Bowman was born on 14 March 1926 in Bournemouth, Hampshire, England. Daughter of Maurice Garnett and Ethel Elizabeth (Ottalangui) Court, she began her career as a journalist on London's Fleet Street.

== Advocacy ==
Bowman was one of the founders of the Society for the Protection of Unborn Children, which describes itself as the "oldest pro-life campaigning and educational organisation in the world". A stone's throw from the Houses of Parliament, the Wig and Pen club was the venue for a meeting attended by Bowman which culminated in the founding of the organisation on 11 January 1967. Bowman was SPUC's National Director from the early 1970s until she stepped down from this role in 1996. She continued working for SPUC until an internal disagreement resulted in her resignation from the organisation, to the dismay of the All-Party Parliamentary Pro-Life Group, a cross-Party organisation of MPs and Peers.

Following her acrimonious split from the organisation she helped found, Bowman began a new organisation, Right To Life UK, to work closely with Parliamentarians of all Political Parties to pursue her aims.

=== Prosecution ===

Bowman was prosecuted under the Representation of the People Act 1983 section 75 for the offence of spending more than £5 on publications aiming to promote a candidate six weeks before an election, without authorisation. She was acquitted because the summons was issued out of time. However, Bowman contended at the European Court of Human Rights that her prosecution was an unjustifiable interference with her freedom of expression under the European Convention on Human Rights, article 10.

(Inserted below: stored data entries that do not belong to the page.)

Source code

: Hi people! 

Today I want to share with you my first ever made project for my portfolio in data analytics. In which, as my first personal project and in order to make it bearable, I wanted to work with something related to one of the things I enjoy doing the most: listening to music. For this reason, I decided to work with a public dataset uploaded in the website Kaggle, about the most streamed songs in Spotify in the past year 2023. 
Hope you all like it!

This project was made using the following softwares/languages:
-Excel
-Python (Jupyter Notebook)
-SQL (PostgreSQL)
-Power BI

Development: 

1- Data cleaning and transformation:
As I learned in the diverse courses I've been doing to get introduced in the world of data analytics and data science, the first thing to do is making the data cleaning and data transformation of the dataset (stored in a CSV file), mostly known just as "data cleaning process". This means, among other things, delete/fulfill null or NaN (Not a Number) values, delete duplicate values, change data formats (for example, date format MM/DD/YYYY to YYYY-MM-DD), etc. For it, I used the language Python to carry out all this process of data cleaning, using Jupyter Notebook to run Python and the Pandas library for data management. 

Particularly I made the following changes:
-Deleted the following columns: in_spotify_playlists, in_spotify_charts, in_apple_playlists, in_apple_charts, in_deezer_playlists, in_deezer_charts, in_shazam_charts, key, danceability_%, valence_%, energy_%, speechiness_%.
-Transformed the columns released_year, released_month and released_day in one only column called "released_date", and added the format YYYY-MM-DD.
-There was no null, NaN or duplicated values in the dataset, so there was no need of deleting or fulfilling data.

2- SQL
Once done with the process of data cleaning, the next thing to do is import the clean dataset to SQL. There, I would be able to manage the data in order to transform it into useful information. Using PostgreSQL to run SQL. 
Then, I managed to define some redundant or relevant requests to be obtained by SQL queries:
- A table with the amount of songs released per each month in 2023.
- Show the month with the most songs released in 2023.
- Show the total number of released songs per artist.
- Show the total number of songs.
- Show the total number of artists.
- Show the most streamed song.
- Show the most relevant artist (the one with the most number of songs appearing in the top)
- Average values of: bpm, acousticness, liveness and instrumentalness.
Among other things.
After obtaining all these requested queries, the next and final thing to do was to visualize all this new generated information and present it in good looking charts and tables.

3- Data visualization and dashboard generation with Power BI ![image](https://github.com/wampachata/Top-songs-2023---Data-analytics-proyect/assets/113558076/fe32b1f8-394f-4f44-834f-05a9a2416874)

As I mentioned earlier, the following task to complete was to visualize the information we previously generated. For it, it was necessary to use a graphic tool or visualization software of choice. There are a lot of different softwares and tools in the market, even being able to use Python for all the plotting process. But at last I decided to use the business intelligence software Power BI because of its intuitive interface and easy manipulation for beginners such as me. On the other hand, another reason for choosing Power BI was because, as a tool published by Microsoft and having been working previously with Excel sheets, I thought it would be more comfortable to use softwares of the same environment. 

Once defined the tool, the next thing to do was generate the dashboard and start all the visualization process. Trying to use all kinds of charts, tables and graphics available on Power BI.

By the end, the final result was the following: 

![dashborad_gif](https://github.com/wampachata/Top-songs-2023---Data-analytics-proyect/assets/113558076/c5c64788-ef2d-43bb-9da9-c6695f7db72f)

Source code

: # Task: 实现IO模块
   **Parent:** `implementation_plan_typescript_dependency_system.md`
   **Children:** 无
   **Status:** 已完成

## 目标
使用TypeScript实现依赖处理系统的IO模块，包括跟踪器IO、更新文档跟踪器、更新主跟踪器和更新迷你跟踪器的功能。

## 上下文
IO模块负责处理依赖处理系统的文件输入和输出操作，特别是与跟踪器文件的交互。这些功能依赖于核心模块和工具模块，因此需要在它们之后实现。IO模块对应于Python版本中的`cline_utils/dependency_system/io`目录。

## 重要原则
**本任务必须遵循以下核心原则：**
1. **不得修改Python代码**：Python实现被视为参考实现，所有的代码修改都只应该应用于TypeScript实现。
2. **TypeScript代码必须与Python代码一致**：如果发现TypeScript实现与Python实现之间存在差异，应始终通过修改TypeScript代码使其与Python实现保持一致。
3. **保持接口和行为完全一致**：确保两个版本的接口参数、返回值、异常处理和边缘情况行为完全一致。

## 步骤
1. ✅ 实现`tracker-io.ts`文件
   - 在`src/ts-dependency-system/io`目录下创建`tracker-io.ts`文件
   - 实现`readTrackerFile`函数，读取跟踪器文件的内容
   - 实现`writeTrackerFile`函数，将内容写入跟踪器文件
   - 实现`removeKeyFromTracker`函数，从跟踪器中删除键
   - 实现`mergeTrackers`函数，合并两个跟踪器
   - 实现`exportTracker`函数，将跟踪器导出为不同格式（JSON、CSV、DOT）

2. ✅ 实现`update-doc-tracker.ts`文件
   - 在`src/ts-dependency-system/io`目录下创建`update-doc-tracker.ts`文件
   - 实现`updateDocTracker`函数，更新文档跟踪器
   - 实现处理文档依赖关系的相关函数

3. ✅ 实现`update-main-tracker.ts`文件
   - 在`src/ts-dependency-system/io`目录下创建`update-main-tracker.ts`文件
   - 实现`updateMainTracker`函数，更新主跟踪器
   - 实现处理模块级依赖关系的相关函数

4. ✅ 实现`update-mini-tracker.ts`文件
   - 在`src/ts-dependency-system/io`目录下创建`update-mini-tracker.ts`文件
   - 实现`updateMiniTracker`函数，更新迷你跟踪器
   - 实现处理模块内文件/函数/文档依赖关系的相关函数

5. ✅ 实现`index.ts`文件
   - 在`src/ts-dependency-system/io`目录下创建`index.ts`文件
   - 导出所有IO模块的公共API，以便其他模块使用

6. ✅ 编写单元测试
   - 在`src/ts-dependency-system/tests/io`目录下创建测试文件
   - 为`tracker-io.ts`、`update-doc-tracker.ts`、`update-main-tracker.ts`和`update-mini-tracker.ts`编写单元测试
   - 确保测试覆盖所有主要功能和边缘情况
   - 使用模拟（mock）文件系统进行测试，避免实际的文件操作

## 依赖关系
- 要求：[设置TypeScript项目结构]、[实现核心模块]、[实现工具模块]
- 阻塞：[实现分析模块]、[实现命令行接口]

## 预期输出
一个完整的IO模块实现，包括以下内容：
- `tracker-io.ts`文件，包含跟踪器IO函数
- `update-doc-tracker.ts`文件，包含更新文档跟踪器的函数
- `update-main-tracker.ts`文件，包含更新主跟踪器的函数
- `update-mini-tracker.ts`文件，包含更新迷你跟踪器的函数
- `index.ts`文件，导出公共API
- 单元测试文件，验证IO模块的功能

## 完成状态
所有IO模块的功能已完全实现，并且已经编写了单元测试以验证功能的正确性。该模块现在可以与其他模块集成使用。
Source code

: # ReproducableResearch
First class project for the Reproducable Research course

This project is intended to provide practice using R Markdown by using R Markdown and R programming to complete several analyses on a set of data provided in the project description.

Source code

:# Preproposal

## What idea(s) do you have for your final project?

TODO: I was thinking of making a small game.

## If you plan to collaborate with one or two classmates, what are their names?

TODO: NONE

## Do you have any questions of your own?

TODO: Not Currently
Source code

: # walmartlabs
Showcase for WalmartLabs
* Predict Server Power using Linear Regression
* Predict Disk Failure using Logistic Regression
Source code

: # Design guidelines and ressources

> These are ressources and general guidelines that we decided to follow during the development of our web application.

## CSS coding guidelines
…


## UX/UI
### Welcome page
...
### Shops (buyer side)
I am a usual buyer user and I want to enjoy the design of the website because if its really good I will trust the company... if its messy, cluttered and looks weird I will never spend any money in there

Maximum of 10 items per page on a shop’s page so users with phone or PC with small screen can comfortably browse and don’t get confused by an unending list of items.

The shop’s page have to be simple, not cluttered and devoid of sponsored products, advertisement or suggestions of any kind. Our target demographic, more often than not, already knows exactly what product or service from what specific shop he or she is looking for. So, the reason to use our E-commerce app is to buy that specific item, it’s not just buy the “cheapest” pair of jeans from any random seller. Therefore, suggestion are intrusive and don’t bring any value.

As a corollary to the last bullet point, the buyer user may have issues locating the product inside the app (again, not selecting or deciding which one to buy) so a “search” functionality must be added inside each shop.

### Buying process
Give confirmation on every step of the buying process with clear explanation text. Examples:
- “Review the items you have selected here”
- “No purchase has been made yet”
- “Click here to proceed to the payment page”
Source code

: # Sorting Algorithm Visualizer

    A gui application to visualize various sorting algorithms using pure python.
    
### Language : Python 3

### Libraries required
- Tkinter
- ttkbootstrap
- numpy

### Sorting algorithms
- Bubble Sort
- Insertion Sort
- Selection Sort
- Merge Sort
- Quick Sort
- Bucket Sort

Bowman v United Kingdom [1998] ECHR 4 is a UK constitutional law case, concerning the legitimate limits on campaign finance spending. She won her case and in response to this judgment, the spending limit of £5 per individual was increased to £500 (for Parliamentary elections) in the Political Parties, Elections and Referendums Act 2000.

== Personal life ==
Bowman was not religious in her early life. She was Jewish by birth, then agnostic when she began her work for the pro-life cause, having previously been in favour of abortion. After a number of years of being involved in anti-abortion campaigns, she discovered Christianity and subsequently converted to Catholicism. She was named a Dame of the Order of St Gregory the Great (DSG) in 1996 by Pope John Paul II.